> WHAT THIS TASK INVOLVES
Below are lines of data; restate word for word those running from the line containing "- **State Management**: Zustand for" to the line containing "- **UI Components**: Headless UI", inclusive, and no others.

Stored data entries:
BEGIN
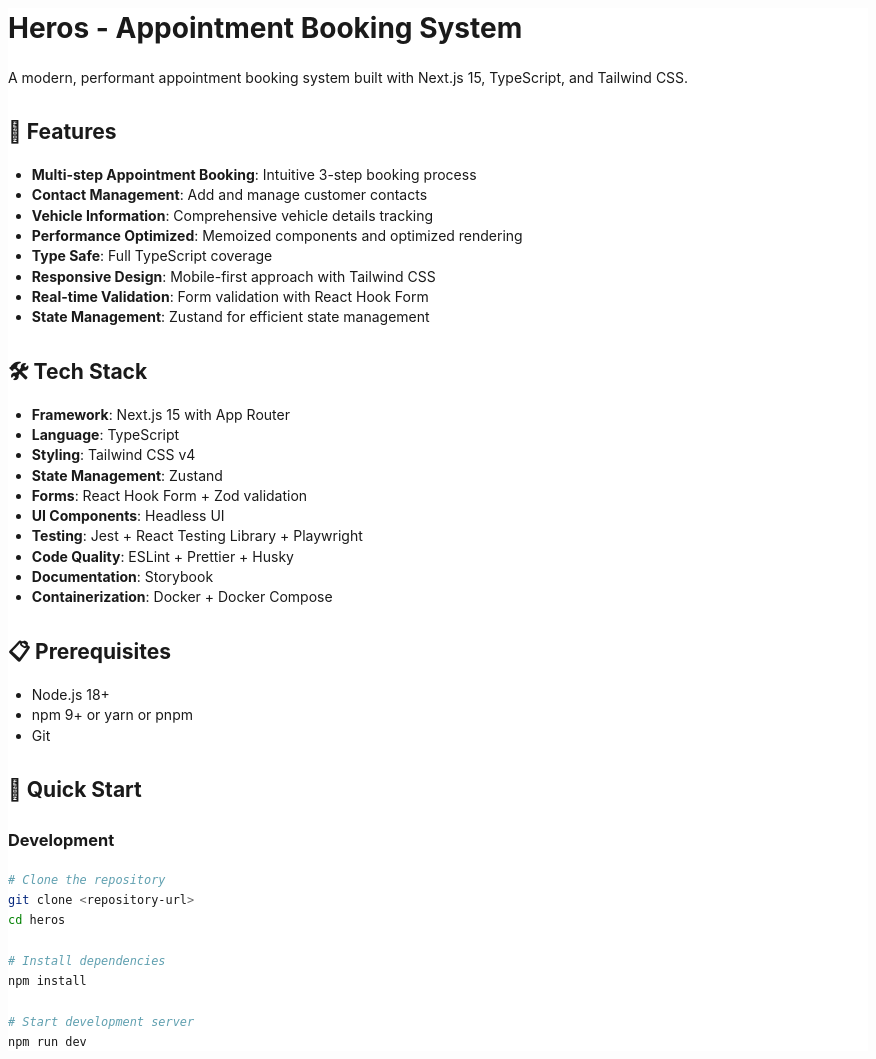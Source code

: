 # Heros - Appointment Booking System

A modern, performant appointment booking system built with Next.js 15, TypeScript, and Tailwind CSS.

## 🚀 Features

- **Multi-step Appointment Booking**: Intuitive 3-step booking process
- **Contact Management**: Add and manage customer contacts
- **Vehicle Information**: Comprehensive vehicle details tracking
- **Performance Optimized**: Memoized components and optimized rendering
- **Type Safe**: Full TypeScript coverage
- **Responsive Design**: Mobile-first approach with Tailwind CSS
- **Real-time Validation**: Form validation with React Hook Form
- **State Management**: Zustand for efficient state management

## 🛠 Tech Stack

- **Framework**: Next.js 15 with App Router
- **Language**: TypeScript
- **Styling**: Tailwind CSS v4
- **State Management**: Zustand
- **Forms**: React Hook Form + Zod validation
- **UI Components**: Headless UI
- **Testing**: Jest + React Testing Library + Playwright
- **Code Quality**: ESLint + Prettier + Husky
- **Documentation**: Storybook
- **Containerization**: Docker + Docker Compose

## 📋 Prerequisites

- Node.js 18+ 
- npm 9+ or yarn or pnpm
- Git

## 🚀 Quick Start

### Development

```bash
# Clone the repository
git clone <repository-url>
cd heros

# Install dependencies
npm install

# Start development server
npm run dev
```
END
> ANSWER SECTION
- **State Management**: Zustand for efficient state management

## 🛠 Tech Stack

- **Framework**: Next.js 15 with App Router
- **Language**: TypeScript
- **Styling**: Tailwind CSS v4
- **State Management**: Zustand
- **Forms**: React Hook Form + Zod validation
- **UI Components**: Headless UI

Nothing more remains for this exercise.